The lines from the start of the listing through the line containing "Guy Watson (<guy.watson@internetrix.com.au>)" should be printed exactly, and no other lines should be printed.
(RECORDS SUPPLIED Opens)
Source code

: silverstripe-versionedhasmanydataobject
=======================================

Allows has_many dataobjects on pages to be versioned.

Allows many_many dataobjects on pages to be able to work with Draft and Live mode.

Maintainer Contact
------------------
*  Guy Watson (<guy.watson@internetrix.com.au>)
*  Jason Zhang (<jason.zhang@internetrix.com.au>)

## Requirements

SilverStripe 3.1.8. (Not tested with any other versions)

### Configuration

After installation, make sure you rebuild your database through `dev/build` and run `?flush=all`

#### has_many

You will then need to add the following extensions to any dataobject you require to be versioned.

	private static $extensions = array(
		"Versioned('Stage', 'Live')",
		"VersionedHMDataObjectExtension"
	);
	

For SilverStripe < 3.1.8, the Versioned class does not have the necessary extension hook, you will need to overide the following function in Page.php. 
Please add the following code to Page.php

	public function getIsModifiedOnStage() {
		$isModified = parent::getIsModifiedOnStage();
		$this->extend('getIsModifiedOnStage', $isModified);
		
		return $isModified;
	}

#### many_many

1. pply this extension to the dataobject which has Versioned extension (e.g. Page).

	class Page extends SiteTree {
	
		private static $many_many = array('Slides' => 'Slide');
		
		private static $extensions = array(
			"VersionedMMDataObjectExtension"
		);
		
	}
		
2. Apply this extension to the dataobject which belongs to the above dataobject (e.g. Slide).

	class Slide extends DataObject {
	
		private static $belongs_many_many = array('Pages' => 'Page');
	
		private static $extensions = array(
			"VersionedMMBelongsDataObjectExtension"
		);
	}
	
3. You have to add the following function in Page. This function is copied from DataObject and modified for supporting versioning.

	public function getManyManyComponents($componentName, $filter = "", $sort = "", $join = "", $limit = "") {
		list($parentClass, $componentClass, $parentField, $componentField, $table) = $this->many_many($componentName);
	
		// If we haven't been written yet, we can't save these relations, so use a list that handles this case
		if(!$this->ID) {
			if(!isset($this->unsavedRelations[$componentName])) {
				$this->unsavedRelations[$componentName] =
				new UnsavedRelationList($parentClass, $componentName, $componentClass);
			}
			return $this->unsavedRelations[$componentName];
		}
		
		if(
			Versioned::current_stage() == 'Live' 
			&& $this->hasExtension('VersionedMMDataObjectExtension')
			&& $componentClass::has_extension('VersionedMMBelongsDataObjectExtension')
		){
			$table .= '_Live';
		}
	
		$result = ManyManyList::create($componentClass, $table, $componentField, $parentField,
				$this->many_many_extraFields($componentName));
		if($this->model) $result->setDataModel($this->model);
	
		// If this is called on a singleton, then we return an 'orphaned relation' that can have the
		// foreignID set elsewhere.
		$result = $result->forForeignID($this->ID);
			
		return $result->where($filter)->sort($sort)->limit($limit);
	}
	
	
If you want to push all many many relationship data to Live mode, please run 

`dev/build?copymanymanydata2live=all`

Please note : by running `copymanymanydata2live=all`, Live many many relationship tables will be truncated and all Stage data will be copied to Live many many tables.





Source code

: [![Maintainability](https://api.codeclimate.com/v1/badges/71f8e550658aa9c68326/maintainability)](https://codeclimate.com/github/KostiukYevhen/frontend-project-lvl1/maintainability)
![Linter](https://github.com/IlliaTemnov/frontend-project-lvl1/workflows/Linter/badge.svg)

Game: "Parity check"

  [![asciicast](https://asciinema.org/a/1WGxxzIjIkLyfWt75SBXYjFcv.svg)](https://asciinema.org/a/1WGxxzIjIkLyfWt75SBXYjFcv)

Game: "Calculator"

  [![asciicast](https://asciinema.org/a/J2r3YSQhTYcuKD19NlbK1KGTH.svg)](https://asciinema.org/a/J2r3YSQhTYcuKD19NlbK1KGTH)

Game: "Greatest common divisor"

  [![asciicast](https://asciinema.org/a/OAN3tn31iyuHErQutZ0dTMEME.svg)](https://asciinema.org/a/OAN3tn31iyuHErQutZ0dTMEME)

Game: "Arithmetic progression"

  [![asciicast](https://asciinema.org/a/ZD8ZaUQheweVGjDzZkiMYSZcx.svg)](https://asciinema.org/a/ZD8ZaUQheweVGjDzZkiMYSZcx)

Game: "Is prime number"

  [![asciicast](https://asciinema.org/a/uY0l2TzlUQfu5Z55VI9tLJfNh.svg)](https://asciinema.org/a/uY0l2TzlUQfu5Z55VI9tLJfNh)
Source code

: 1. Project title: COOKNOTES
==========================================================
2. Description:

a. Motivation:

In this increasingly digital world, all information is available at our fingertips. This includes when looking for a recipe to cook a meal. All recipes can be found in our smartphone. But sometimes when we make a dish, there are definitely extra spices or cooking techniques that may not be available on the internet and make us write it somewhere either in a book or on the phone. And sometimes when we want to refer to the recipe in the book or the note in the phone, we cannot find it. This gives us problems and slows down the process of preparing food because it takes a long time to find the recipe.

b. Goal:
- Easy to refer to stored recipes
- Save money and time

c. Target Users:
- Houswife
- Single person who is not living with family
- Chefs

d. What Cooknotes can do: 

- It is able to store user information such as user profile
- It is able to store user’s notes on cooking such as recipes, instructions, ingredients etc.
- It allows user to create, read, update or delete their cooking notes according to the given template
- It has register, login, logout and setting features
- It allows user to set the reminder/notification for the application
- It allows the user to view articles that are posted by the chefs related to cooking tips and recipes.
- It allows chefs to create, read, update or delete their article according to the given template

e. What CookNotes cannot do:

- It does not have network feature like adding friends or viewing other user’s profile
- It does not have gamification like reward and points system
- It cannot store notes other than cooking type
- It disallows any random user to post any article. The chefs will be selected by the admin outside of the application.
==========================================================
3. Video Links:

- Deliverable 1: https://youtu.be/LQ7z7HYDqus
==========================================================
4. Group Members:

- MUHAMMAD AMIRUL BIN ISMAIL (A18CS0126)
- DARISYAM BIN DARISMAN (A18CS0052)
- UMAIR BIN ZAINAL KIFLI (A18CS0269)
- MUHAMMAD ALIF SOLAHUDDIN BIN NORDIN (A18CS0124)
(RECORDS SUPPLIED Closes)
## [WRITTEN SOLUTION]
Source code

: silverstripe-versionedhasmanydataobject
=======================================

Allows has_many dataobjects on pages to be versioned.

Allows many_many dataobjects on pages to be able to work with Draft and Live mode.

Maintainer Contact
------------------
*  Guy Watson (<guy.watson@internetrix.com.au>)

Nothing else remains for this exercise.